L'actuel secrétaire général de l'OEA est le président colombien qui a planifié et organisé les paramilitaires CONVIVIR, une sorte d'escadron de la mort qui assasine ceux et celles qui ne pensent pas comme l'État colombien, ou ceux qui nuisent à leur commerce de la cocaïne. Durant son mandat, plus de 1000 représentants, fonctionnaires et membres de la gauche unies (la Farc qui s'était présentée aux élections) furent assassinés. C'est d'ailleurs la raison pour laquelle la FARC et l'exercice de libération nationale sont retournés dans la jungle pour y combattre encore une fois l'État terroriste de Colombie, voire le massacre de la Union Patriotica. Il y a d'excellents articles sur internet à ce sujet.

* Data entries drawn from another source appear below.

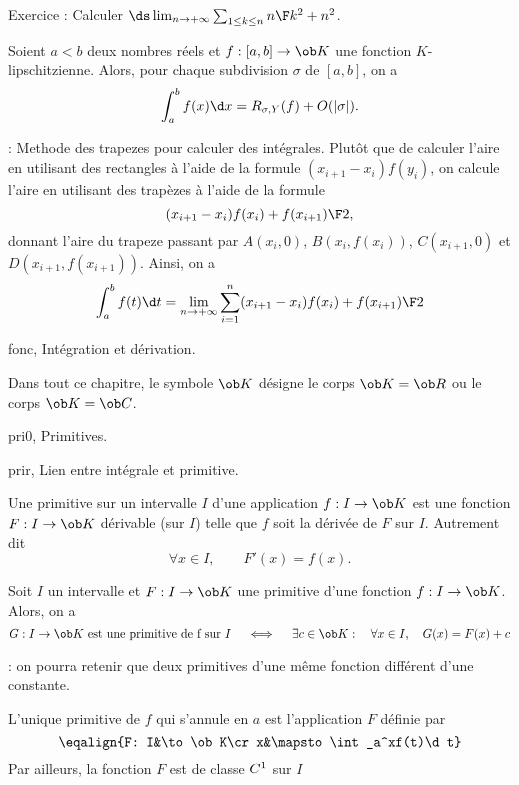 Exercice :  Calculer $\ds\lim_{n\to+\infty}\sum_{1\le k\le n}{n\F k^2+n^2}$. 

\Propriete []  Soient $a<b$ deux nombres r\'eels et $f:[a,b]\to\ob K$ une fonction $K$-lipschitzienne. Alors, pour chaque subdivision $\sigma$ de $[a,b]$, on a 
$$
\int_a^bf(x)\d x=R_{\sigma,Y}(f)+O(|\sigma|).
$$

\Remarque : Methode des trapezes pour calculer des int\'egrales. Plut\^ot que de calculer l'aire en utilisant des rectangles \`a l'aide de la formule $(x_{i+1}-x_i)f(y_i)$, on calcule l'aire en utilisant des trap\`ezes \`a l'aide de la formule 
$$
(x_{i+1}-x_i){f(x_i)+f(x_{i+1})\F 2}, 
$$
donnant l'aire du trapeze passant par $A(x_i,0)$, $B(x_i,f(x_i))$, $C(x_{i+1},0)$ et $D(x_{i+1},f(x_{i+1}))$. 
Ainsi, on a 
$$
\int_a^bf(t)\d t=\lim_{n\to+\infty}\sum_{i=1}^n(x_{i+1}-x_i){f(x_i)+f(x_{i+1})\F 2}
$$







\pagetitretrue


\Chapter fonc, Int\'egration et d\'erivation. 
\bigskip

\noindent
Dans tout ce chapitre, le symbole $\ob K$ d\'esigne le corps $\ob K=\ob R$ ou le corps $\ob K=\ob C$. 
\bigskip

\Section pri0, Primitives. 

\Subsection prir, Lien entre int\'egrale et primitive. 


\Definition []  Une primitive sur un intervalle $I$ d'une application $f:I\to\ob K$ est une fonction $F:I\to\ob K$ d\'erivable (sur $I$) telle que $f$ soit la d\'eriv\'ee de $F$ sur $I$. Autrement dit 
$$
\forall x\in I, \qquad F'(x)=f(x). 
$$

\Propriete []  Soit $I$ un intervalle et $F:I\to\ob K$ une primitive d'une fonction $f:I\to\ob K$. 
Alors, on a 
$$
G:I\to\ob K\mbox{ est une primitive de f sur }I\quad\ \Longleftrightarrow\quad\  \exists c\in\ob K : \quad \forall x\in I, \quad G(x)=F(x)+c
$$

\Remarque : on pourra retenir que deux primitives d'une m\^eme fonction diff\'erent d'une constante. 
\bigskip

\Theoreme [Title=Th\'eor\`eme fondamental de l'analyse;$f:I\to\ob K$ continue sur un intervalle $I$, $a\in I$] 
L'unique primitive de $f$ qui s'annule en $a$ est l'application $F$ d\'efinie par 
$$
\eqalign{F: I&\to\ob K\cr x&\mapsto  \int_a^xf(t)\d t}
$$
Par ailleurs, la fonction $F$ est de classe $\sc C^1$ sur $I$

La OEA aide maintenant le président Uribe à légaliser les paramiliatires en Colombie, sous le manteau d'une négociation de paix avec ceux-ci.

Dans un article précédent traitant des assassinats crapuleux exercés sur le peuple Wayuu, il convient de dire que ce sont ces mêmes paramilitaires qui seront légalisés en Colombie (vérifiés après l'arrestation de près de 80 paramilitaires de la Convivir à Caracas et de quelques réservistes de l'armée colombienne, qui fûrent entrainés à la maison d'un Cubano Vénézolano appellé Alonzo l'un des leaders les plus extrémiste de l'opposition démocratique vénézuélienne (la Kordinadora démoKratiKa).

Les chiffres officiels des syndicats et organisations de travailleurs agricoles sont effarants : 120 personnes furent assassinées depuis 1999. Toutes les conditions sont là pour pouvoir répéter l'histoire de Ronald Reagan au Nicaragua. Des médias qui désinforment, une OEA gouvernée par un criminel de guerre, un groupe d'expert en guerre sale aux USA, une frontière presqu'incontrôlable entre le Vénézuéla et la Colombie. Un gouvernement d'extrême droite en Colombie, financé par les Américains et un gouvernement social démocrate au Vénézuéla. Il ne faudrait pas oublier que le Vénézuéla dispose de réserves pétrolifères comme l'Irak. Et si la guerre se prolongeait, les USA autoriseraient sûrement l'État colombien a importer plus de cocaïne chez eux... comme ils l'ont fait pour financer les contras au Nicaragua.

Publié par Libertador de Conciencia le 20 juin 2004 à 07:51 PM TrackBack Commentaires (6)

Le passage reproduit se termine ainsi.